Contoh dari stereotip suku adalah bahwa orang Batak itu kasar, orang Jawa itu keras kepala,
dan orang Sunda itu lemah lembut. Mungkin ada banyak Jawa yang keras kepala, atau Sunda
yang lemah lembut.
Banyak orang menyebut Suku Batak itu kasar karena logat bicara mereka yang tegas dan
suara yang kadang keras. Namun logat bicara adalah pembawaan, dan itu tidak berarti bahwa
mereka kasar. Lagipula, kasar, lemah lembut, dan juga keras kepala adalah sifat manusia.
Kamu juga tidak bisa melabeli sebuah suku dengan sifat tertentu karena setiap manusia toh
memiliki sifat dan perilaku yang berbeda-beda.
3.Stereotip Pekerjaan
Stereotip terakhir adalah stereotip pekerjaan, dimana seseorang dilabeli dengan sebuah
karakter atau sifat berdasarkan pekerjaan yang mereka lakoni. Para artis sering disebut
sombong dan para pengusaha dikaitkan dengan kehidupan mewah.
Mungkin benar bahwa banyak artis yang sombong dan pengusaha yang menjalani kehidupan
mewah. Namun toh tidak semuanya begitu! Banyak artis yang sebenarnya memiliki attitude
yang baik, dan rendah hati. Banyak diantaranya bahkan dengan senang hati melayani
permintaan fans seperti foto bersama.
Hal yang sama juga berlaku untuk pengusaha. Benar bahwa banyak pengusaha hidup mewah,
namun tidak semua pengusaha begitu. Banyak pengusaha yang benar-benar sukses dengan
bisnis sana-sini justru memilih hidup sederhana dan jauh dari kemewahan. Alih-alih
menghamburkan uang, mereka bahkan lebih memilih mendonasikan kekayaannya untuk
orang yang lebih membutuhkan.
Segala hal yang negatif hanya akan memberikan dampak negatif. Itu juga berlaku bagi
stereotip negatif, akan memberikan dampak buruk bagi orang lain yang menjadi korbannya,
bahkan juga bagi diri kita sendiri. Berikut 5 dampak buruk dari stereotip negatif yang perlu
kamu ketahui!
Memiliki banyak teman adalah hal yang sangat baik untuk dilakukan. Namun dengan
menerapkan stereotip tertentu pada seseorang atau sekelompok orang akan membuat kamu
rugi besar.
Ketika kamu melabeli seseorang atau sebuah kelompok dengan stereotip negatif, tanpa sadar
kamu juga sedang mengisolasi dirimu sendiri. Karena stereotip yang belum jelas
kebenarannya, kamu jadi enggan berteman dengan mereka.

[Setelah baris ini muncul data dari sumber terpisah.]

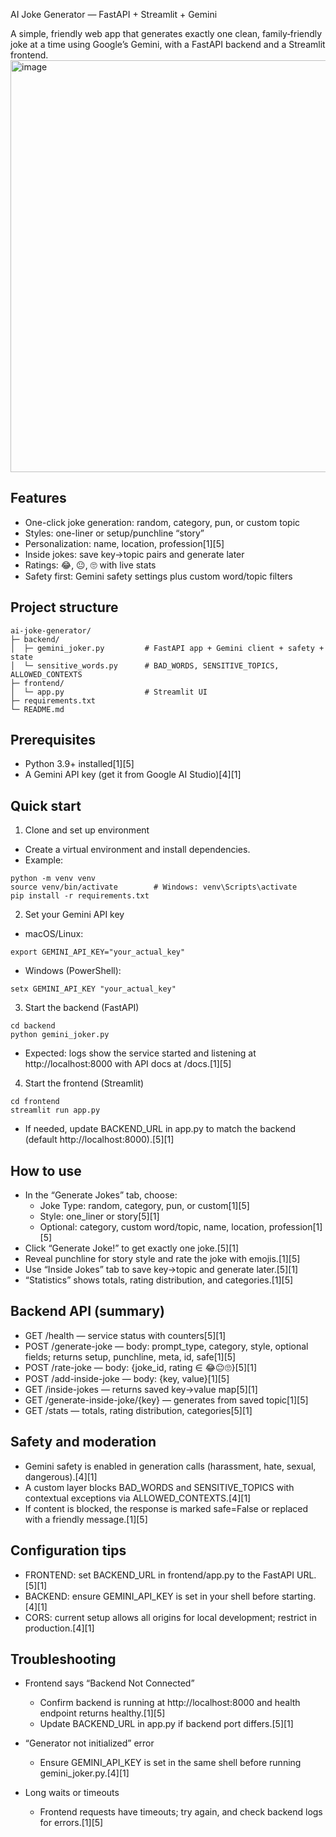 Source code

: AI Joke Generator — FastAPI + Streamlit + Gemini

A simple, friendly web app that generates exactly one clean, family‑friendly joke at a time using Google’s Gemini, with a FastAPI backend and a Streamlit frontend.
<img width="1352" height="659" alt="image" src="https://github.com/user-attachments/assets/90e6ba52-15a5-4b05-9c30-df803f117043" />

## Features

- One-click joke generation: random, category, pun, or custom topic
- Styles: one-liner or setup/punchline “story”
- Personalization: name, location, profession[1][5]
- Inside jokes: save key→topic pairs and generate later
- Ratings: 😂, 😐, 🙄 with live stats
- Safety first: Gemini safety settings plus custom word/topic filters

## Project structure

```
ai-joke-generator/
├─ backend/
│  ├─ gemini_joker.py         # FastAPI app + Gemini client + safety + state
│  └─ sensitive_words.py      # BAD_WORDS, SENSITIVE_TOPICS, ALLOWED_CONTEXTS
├─ frontend/
│  └─ app.py                  # Streamlit UI
├─ requirements.txt
└─ README.md
```


## Prerequisites

- Python 3.9+ installed[1][5]
- A Gemini API key (get it from Google AI Studio)[4][1]

## Quick start

1) Clone and set up environment  
- Create a virtual environment and install dependencies.  
- Example:  
```
python -m venv venv
source venv/bin/activate        # Windows: venv\Scripts\activate
pip install -r requirements.txt
```


2) Set your Gemini API key  
- macOS/Linux:  
```
export GEMINI_API_KEY="your_actual_key"
```
- Windows (PowerShell):  
```
setx GEMINI_API_KEY "your_actual_key"
```


3) Start the backend (FastAPI)  
```
cd backend
python gemini_joker.py
```
- Expected: logs show the service started and listening at http://localhost:8000 with API docs at /docs.[1][5]

4) Start the frontend (Streamlit)  
```
cd frontend
streamlit run app.py
```
- If needed, update BACKEND_URL in app.py to match the backend (default http://localhost:8000).[5][1]

## How to use

- In the “Generate Jokes” tab, choose:
  - Joke Type: random, category, pun, or custom[1][5]
  - Style: one_liner or story[5][1]
  - Optional: category, custom word/topic, name, location, profession[1][5]
- Click “Generate Joke!” to get exactly one joke.[5][1]
- Reveal punchline for story style and rate the joke with emojis.[1][5]
- Use “Inside Jokes” tab to save key→topic and generate later.[5][1]
- “Statistics” shows totals, rating distribution, and categories.[1][5]

## Backend API (summary)

- GET /health — service status with counters[5][1]
- POST /generate-joke — body: prompt_type, category, style, optional fields; returns setup, punchline, meta, id, safe[1][5]
- POST /rate-joke — body: {joke_id, rating ∈ 😂😐🙄}[5][1]
- POST /add-inside-joke — body: {key, value}[1][5]
- GET /inside-jokes — returns saved key→value map[5][1]
- GET /generate-inside-joke/{key} — generates from saved topic[1][5]
- GET /stats — totals, rating distribution, categories[5][1]

## Safety and moderation

- Gemini safety is enabled in generation calls (harassment, hate, sexual, dangerous).[4][1]
- A custom layer blocks BAD_WORDS and SENSITIVE_TOPICS with contextual exceptions via ALLOWED_CONTEXTS.[4][1]
- If content is blocked, the response is marked safe=False or replaced with a friendly message.[1][5]

## Configuration tips

- FRONTEND: set BACKEND_URL in frontend/app.py to the FastAPI URL.[5][1]
- BACKEND: ensure GEMINI_API_KEY is set in your shell before starting.[4][1]
- CORS: current setup allows all origins for local development; restrict in production.[4][1]

## Troubleshooting

- Frontend says “Backend Not Connected”  
  - Confirm backend is running at http://localhost:8000 and health endpoint returns healthy.[1][5]
  - Update BACKEND_URL in app.py if backend port differs.[5][1]

- “Generator not initialized” error  
  - Ensure GEMINI_API_KEY is set in the same shell before running gemini_joker.py.[4][1]

- Long waits or timeouts  
  - Frontend requests have timeouts; try again, and check backend logs for errors.[1][5]
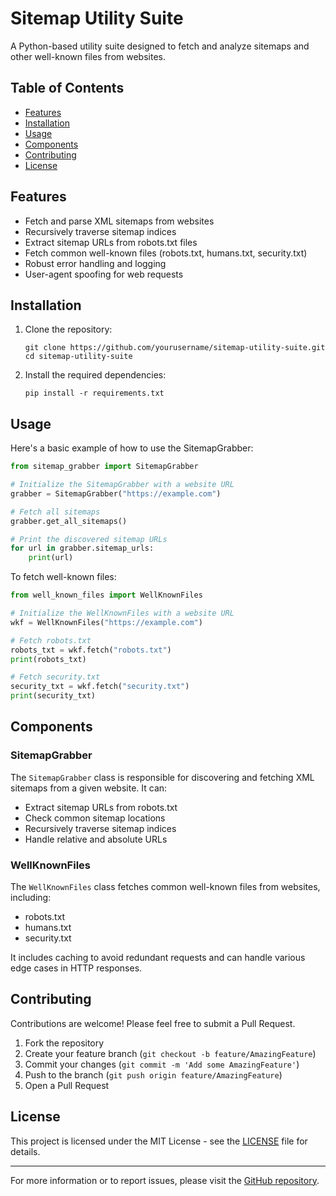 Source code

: # Sitemap Utility Suite

A Python-based utility suite designed to fetch and analyze sitemaps and other well-known files from websites.

## Table of Contents
- [Features](#features)
- [Installation](#installation)
- [Usage](#usage)
- [Components](#components)
- [Contributing](#contributing)
- [License](#license)

## Features

- Fetch and parse XML sitemaps from websites
- Recursively traverse sitemap indices
- Extract sitemap URLs from robots.txt files
- Fetch common well-known files (robots.txt, humans.txt, security.txt)
- Robust error handling and logging
- User-agent spoofing for web requests

## Installation

1. Clone the repository:
   ```
   git clone https://github.com/yourusername/sitemap-utility-suite.git
   cd sitemap-utility-suite
   ```

2. Install the required dependencies:
   ```
   pip install -r requirements.txt
   ```

## Usage

Here's a basic example of how to use the SitemapGrabber:

```python
from sitemap_grabber import SitemapGrabber

# Initialize the SitemapGrabber with a website URL
grabber = SitemapGrabber("https://example.com")

# Fetch all sitemaps
grabber.get_all_sitemaps()

# Print the discovered sitemap URLs
for url in grabber.sitemap_urls:
    print(url)
```

To fetch well-known files:

```python
from well_known_files import WellKnownFiles

# Initialize the WellKnownFiles with a website URL
wkf = WellKnownFiles("https://example.com")

# Fetch robots.txt
robots_txt = wkf.fetch("robots.txt")
print(robots_txt)

# Fetch security.txt
security_txt = wkf.fetch("security.txt")
print(security_txt)
```

## Components

### SitemapGrabber

The `SitemapGrabber` class is responsible for discovering and fetching XML sitemaps from a given website. It can:

- Extract sitemap URLs from robots.txt
- Check common sitemap locations
- Recursively traverse sitemap indices
- Handle relative and absolute URLs

### WellKnownFiles

The `WellKnownFiles` class fetches common well-known files from websites, including:

- robots.txt
- humans.txt
- security.txt

It includes caching to avoid redundant requests and can handle various edge cases in HTTP responses.

## Contributing

Contributions are welcome! Please feel free to submit a Pull Request.

1. Fork the repository
2. Create your feature branch (`git checkout -b feature/AmazingFeature`)
3. Commit your changes (`git commit -m 'Add some AmazingFeature'`)
4. Push to the branch (`git push origin feature/AmazingFeature`)
5. Open a Pull Request

## License

This project is licensed under the MIT License - see the [LICENSE](LICENSE) file for details.

---

For more information or to report issues, please visit the [GitHub repository](https://github.com/yourusername/sitemap-utility-suite).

Hal itu pada akhirnya memaksa
kamu hanya berteman dengan orang yang itu-itu saja dan membuat lingkaran pertemananmu
jadi semakin sempit.
Padahal, saat memasuki usia dewasa, memperbanyak pertemanan adalah hal yang sangat baik
untuk dilakukan. Ketika kamu memperbanyak teman, tanpa sadar kamu juga memperbanyak
koneksi kamu. Koneksi ini penting sekali, terutama dalam dunia kerja.
Bukan hanya kehilangan teman, seenaknya memberikan stereotip negatif kepada orang lain
juga berpotensi menambah musuh. Bagaimana tidak, dengan memberikan stereotip negatif,
tanpa sadar akan membuat kamu memperlakukan orang dengan cara yang berbeda.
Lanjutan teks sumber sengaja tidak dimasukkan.